DATA RECORDS:
=-=-=-=-=
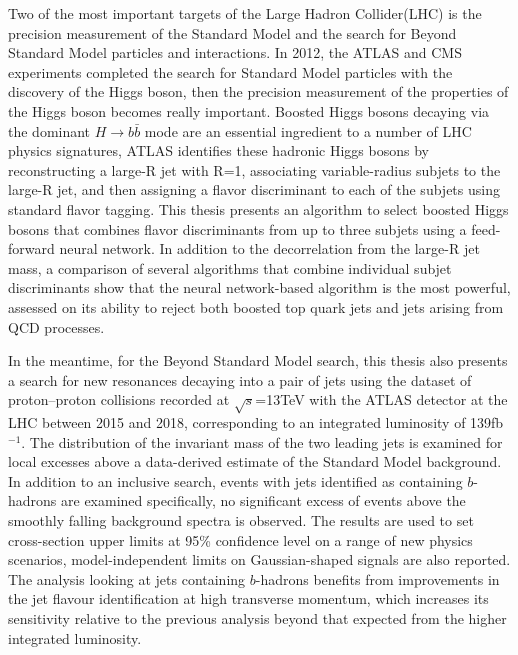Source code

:\begin{abstract*}

Two of the most important targets of the Large Hadron Collider(LHC) is the precision measurement of the Standard Model and 
the search for Beyond Standard Model particles and interactions.
In 2012, the ATLAS and CMS experiments completed the search for Standard Model particles with the discovery of the Higgs boson,
then the precision measurement of the properties of the Higgs boson becomes really important.
Boosted Higgs bosons decaying via the dominant $H\to b\bar{b}$ mode are an essential ingredient to a number of LHC physics signatures,
ATLAS identifies these hadronic Higgs bosons by reconstructing a large-R jet with R=1, associating variable-radius subjets to the large-R jet,
and then assigning a flavor discriminant to each of the subjets using standard flavor tagging.
This thesis presents an algorithm to select boosted Higgs bosons that combines flavor discriminants from up to three subjets using a feed-forward neural network.
In addition to the decorrelation from the large-R jet mass,
a comparison of several algorithms that combine individual subjet discriminants show that the neural network-based algorithm is the most powerful, 
assessed on its ability to reject both boosted top quark jets and jets arising from QCD processes. 

In the meantime, for the Beyond Standard Model search,
this thesis also presents a search for new resonances decaying into a pair of jets 
using the dataset of proton--proton collisions recorded at $\sqrt{s}$=13TeV with the ATLAS detector at the LHC between 2015 and 2018, corresponding to an integrated luminosity of 139fb$^{-1}$.
The distribution of the invariant mass of the two leading jets is examined for local excesses above a data-derived estimate of the Standard Model background.
In addition to an inclusive search, events with jets identified as containing $b$-hadrons are examined specifically,
no significant excess of events above the smoothly falling background spectra is observed.
The results are used to set cross-section upper limits at 95\% confidence level on a range of new physics scenarios, model-independent limits on Gaussian-shaped signals are also reported.
The analysis looking at jets containing $b$-hadrons benefits from improvements in the jet flavour identification at high transverse momentum, 
which increases its sensitivity relative to the previous analysis beyond that expected from the higher integrated luminosity.




\end{abstract*}
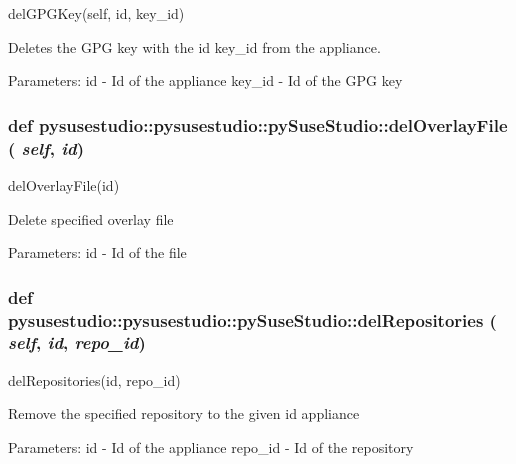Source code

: \label{classpysusestudio_1_1pysusestudio_1_1py_suse_studio_aca86db22c80d6e133b7f3524af48e4e5}
\begin{DoxyVerb}delGPGKey(self, id, key_id)

        Deletes the GPG key with the id key_id from the appliance. 
            
            Parameters:
id - Id of the appliance
key_id - Id of the GPG key

\end{DoxyVerb}
 \hypertarget{classpysusestudio_1_1pysusestudio_1_1py_suse_studio_a100300b23d48d663aac88ab1b8c1c5c9}{
\subsubsection[{delOverlayFile}]{\setlength{\rightskip}{0pt plus 5cm}def pysusestudio::pysusestudio::pySuseStudio::delOverlayFile ( {\em self}, \/   {\em id})}}
\label{classpysusestudio_1_1pysusestudio_1_1py_suse_studio_a100300b23d48d663aac88ab1b8c1c5c9}
\begin{DoxyVerb}delOverlayFile(id)

            Delete specified overlay file
            
            Parameters:
id - Id of the file

\end{DoxyVerb}
 \hypertarget{classpysusestudio_1_1pysusestudio_1_1py_suse_studio_aca14bff0d5452a09dcd1b75a534eea76}{
\subsubsection[{delRepositories}]{\setlength{\rightskip}{0pt plus 5cm}def pysusestudio::pysusestudio::pySuseStudio::delRepositories ( {\em self}, \/   {\em id}, \/   {\em repo\_\-id})}}
\label{classpysusestudio_1_1pysusestudio_1_1py_suse_studio_aca14bff0d5452a09dcd1b75a534eea76}
\begin{DoxyVerb}delRepositories(id, repo_id)

            Remove the specified repository to the given id appliance
            
            Parameters:
id - Id of the appliance
repo_id - Id of the repository

\end{DoxyVerb}

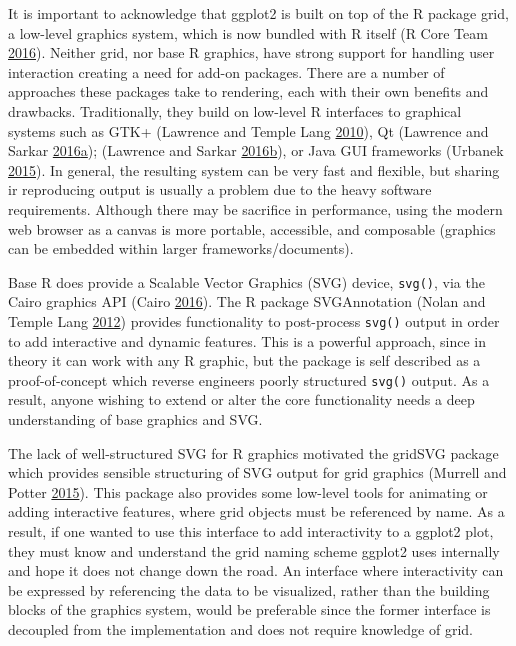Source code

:\documentclass[12pt,]{isuthesis}
\begin{document}
It is important to acknowledge that ggplot2 is built on top of the R
package grid, a low-level graphics system, which is now bundled with R
itself (R Core Team \protect\hyperlink{ref-RCore}{2016}). Neither grid,
nor base R graphics, have strong support for handling user interaction
creating a need for add-on packages. There are a number of approaches
these packages take to rendering, each with their own benefits and
drawbacks. Traditionally, they build on low-level R interfaces to
graphical systems such as GTK+ (Lawrence and Temple Lang
\protect\hyperlink{ref-RGtk2}{2010}), Qt (Lawrence and Sarkar
\protect\hyperlink{ref-qtbase}{2016}\protect\hyperlink{ref-qtbase}{a});
(Lawrence and Sarkar
\protect\hyperlink{ref-qtpaint}{2016}\protect\hyperlink{ref-qtpaint}{b}),
or Java GUI frameworks (Urbanek \protect\hyperlink{ref-rJava}{2015}). In
general, the resulting system can be very fast and flexible, but sharing
ir reproducing output is usually a problem due to the heavy software
requirements. Although there may be sacrifice in performance, using the
modern web browser as a canvas is more portable, accessible, and
composable (graphics can be embedded within larger
frameworks/documents).

Base R does provide a Scalable Vector Graphics (SVG) device,
\texttt{svg()}, via the Cairo graphics API (Cairo
\protect\hyperlink{ref-cairo}{2016}). The R package SVGAnnotation (Nolan
and Temple Lang \protect\hyperlink{ref-SVGAnnotation}{2012}) provides
functionality to post-process \texttt{svg()} output in order to add
interactive and dynamic features. This is a powerful approach, since in
theory it can work with any R graphic, but the package is self described
as a proof-of-concept which reverse engineers poorly structured
\texttt{svg()} output. As a result, anyone wishing to extend or alter
the core functionality needs a deep understanding of base graphics and
SVG.

The lack of well-structured SVG for R graphics motivated the gridSVG
package which provides sensible structuring of SVG output for grid
graphics (Murrell and Potter \protect\hyperlink{ref-gridSVG}{2015}).
This package also provides some low-level tools for animating or adding
interactive features, where grid objects must be referenced by name. As
a result, if one wanted to use this interface to add interactivity to a
ggplot2 plot, they must know and understand the grid naming scheme
ggplot2 uses internally and hope it does not change down the road. An
interface where interactivity can be expressed by referencing the data
to be visualized, rather than the building blocks of the graphics
system, would be preferable since the former interface is decoupled from
the implementation and does not require knowledge of grid.
\end{document}
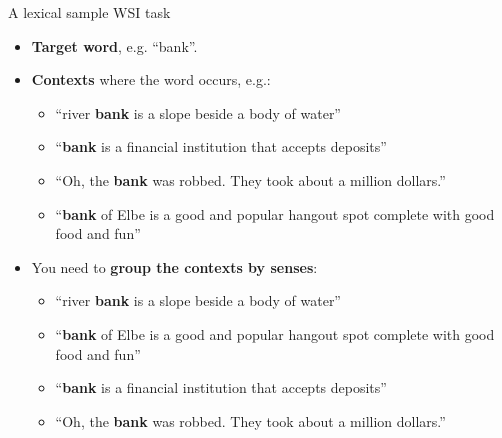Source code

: \begin{frame}{A lexical sample WSI task}
  
  \begin{itemize}
  	\item \textbf{Target word}, e.g. ``bank''.
  	
  	\pause 
  	
  	\item \textbf{Contexts} where the word occurs, e.g.: 
  	\begin{itemize}
  	\item ``river \textbf{bank} is a slope beside a body of water''
  	\item ``\textbf{bank} is a financial institution that accepts deposits''
  	\item ``Oh, the \textbf{bank} was robbed. They took about a million dollars.''
  	\item ``\textbf{bank} of Elbe is a good and popular hangout spot complete with good food and fun''
  	\end{itemize}
  	
  	\pause 
  	
  	\item You need to \textbf{{group} the contexts by senses}:
  	\begin{itemize}
  	\item \textcolor{Cerulean}{``river \textbf{bank} is a slope beside a body of water''}
  	\item \textcolor{Cerulean}{``\textbf{bank} of Elbe is a good and popular hangout spot complete with good food and fun''}
  	\item \alert{``\textbf{bank} is a financial institution that accepts deposits''}
  	\item \alert{``Oh, the \textbf{bank} was robbed. They took about a million dollars.''}
  	\end{itemize}
  	 
  \end{itemize}
  
\end{frame}

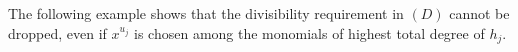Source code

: \documentclass[11pt]{amsart}
\theoremstyle{definition}
\theoremstyle{remark}
\numberwithin{equation}{theorem}
\newcommand{\Aut}{\operatorname{Aut}}
\begin{document}

The following example shows that the divisibility requirement in $(D)$ cannot be dropped, even
if $x^{u_j}$ is chosen among the monomials of highest total degree of $h_j$.
\end{document}
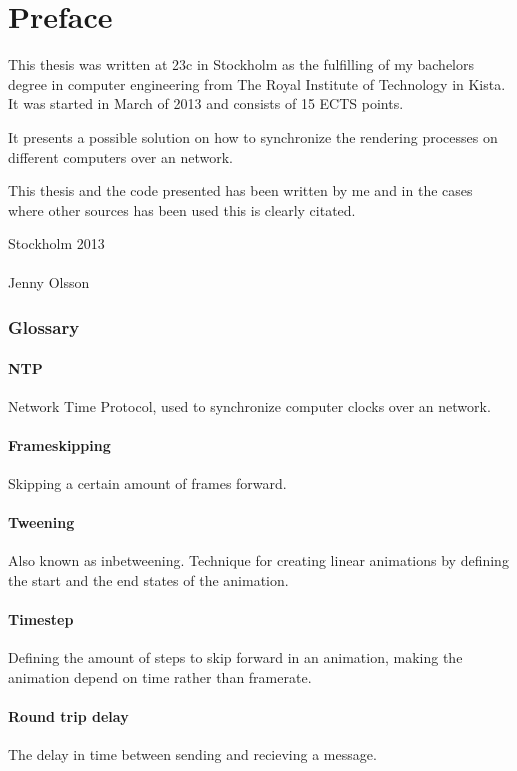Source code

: \chapter{Preface}

This thesis was written at 23c in Stockholm as the fulfilling of my bachelors degree in computer engineering from The Royal Institute of Technology in Kista. It was started in March of 2013 and consists of 15 ECTS points. 

It presents a possible solution on how to synchronize the rendering processes on different computers over an network. 

This thesis and the code presented has been written by me and in the cases where other sources has been used this is clearly citated. 


\vspace{20mm}
\mbox{}\hfill
\begin{minipage}[t]{80mm}
  Stockholm 2013\\
  \vspace{1cm}\\
  Jenny Olsson
\end{minipage}

\subsection*{Glossary}

\subsubsection*{NTP}
Network Time Protocol, used to synchronize computer clocks over an network. 

\subsubsection*{Frameskipping}
Skipping a certain amount of frames forward.

\subsubsection*{Tweening}
Also known as inbetweening. Technique for creating linear animations by defining the start and the end states of the animation. 

\subsubsection*{Timestep}
Defining the amount of steps to skip forward in an animation, making the animation depend on time rather than framerate.

\subsubsection*{Round trip delay}
The delay in time between sending and recieving a message. 

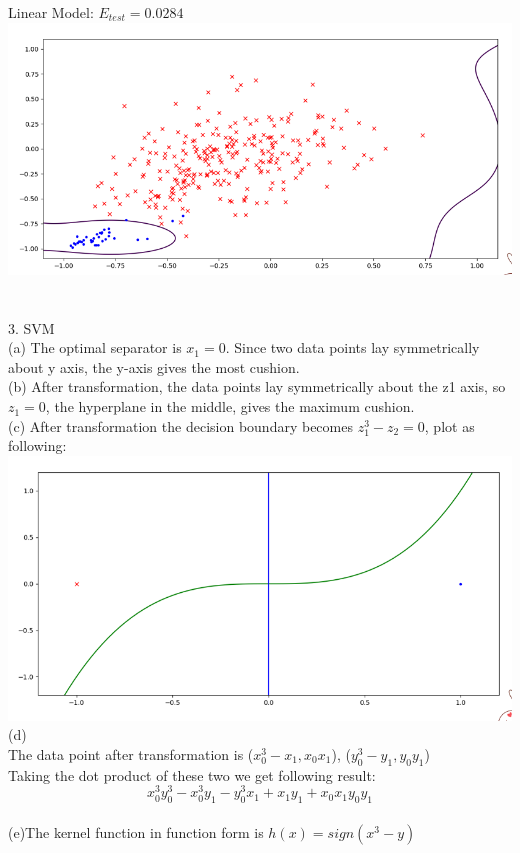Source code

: \documentclass[12pt]{article}
\begin{document}
Linear Model: $E_{test} = 0.0284$\\
\includegraphics[scale=0.6]{images/linear_model}\\\\\\
3. SVM\\
(a) The optimal separator is $x_1=0$. Since two data points lay symmetrically about y axis, the y-axis gives the most cushion.\\
(b) After transformation, the data points lay symmetrically about the z1 axis, so $z_1=0$, the hyperplane
in the middle, gives the maximum cushion.\\
(c) After transformation the decision boundary becomes $z_1^3-z_2=0$, plot as following:\\
\includegraphics[scale=0.6]{images/svm_p3}\\
(d)\\
The data point after transformation is ($x_0^3-x_1, x_0x_1$), ($y_0^3-y_1, y_0y_1$)\\
Taking the dot product of these two we get following result:\\
$$x_0^3y_0^3-x_0^3y_1-y_0^3x_1+x_1y_1+x_0x_1y_0y_1$$\\
(e)The kernel function in function form is $h(x)=sign(x^3-y)$\\\\
\end{document}
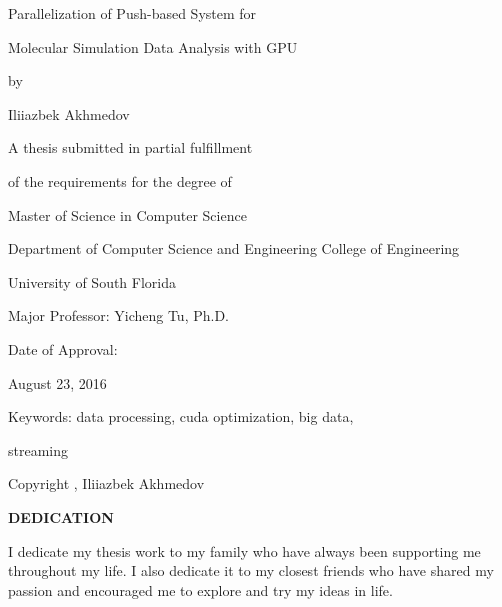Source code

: \documentclass[12pt,letterpaper]{report}
\newcommand\frontmatter{%
    \cleardoublepage
  \pagenumbering{roman}}
\begin{document}
{
\frontmatter\thispagestyle{empty}\linespread{1}\selectfont\centering\vspace*{4\baselineskip}
Parallelization of Push-based System for 

\vspace*{1\baselineskip}

Molecular Simulation Data Analysis with GPU 
\vspace*{3\baselineskip}

{ by }

\vspace*{3\baselineskip}

{ Iliiazbek Akhmedov }

\vspace*{5\baselineskip}

A thesis submitted in partial fulfillment 

of the requirements for the degree of 

Master of Science in Computer Science 

Department of Computer Science and Engineering College of Engineering 

University of South Florida

\vspace*{3\baselineskip}
Major Professor:  Yicheng Tu, Ph.D.

\vspace*{2\baselineskip}
Date of Approval:

August 23, 2016

\vspace*{3\baselineskip}
Keywords: data processing, cuda optimization, big data,

streaming

\vspace*{1\baselineskip}
Copyright \textcopyright{}, Iliiazbek Akhmedov

}

\linespread{1}\selectfont\clearpage
\thispagestyle{empty}
\centering
\linespread{1}\selectfont
\vspace*{3\baselineskip}
\textbf{DEDICATION}
\linespread{2}\selectfont
\begin{flushleft}
\hspace{3em} I dedicate my thesis work to my family who have always been supporting me throughout my life. I also dedicate it to my closest friends who have shared my passion and encouraged me to explore and try my ideas in life.
\end{flushleft}

\clearpage
\end{document}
=-=-=-=-=
WHAT IS BEING ASKED: Read the listing. Report every line that includes the word "discriminants".

TASK RESPONSE:
This thesis presents an algorithm to select boosted Higgs bosons that combines flavor discriminants from up to three subjets using a feed-forward neural network.
a comparison of several algorithms that combine individual subjet discriminants show that the neural network-based algorithm is the most powerful, 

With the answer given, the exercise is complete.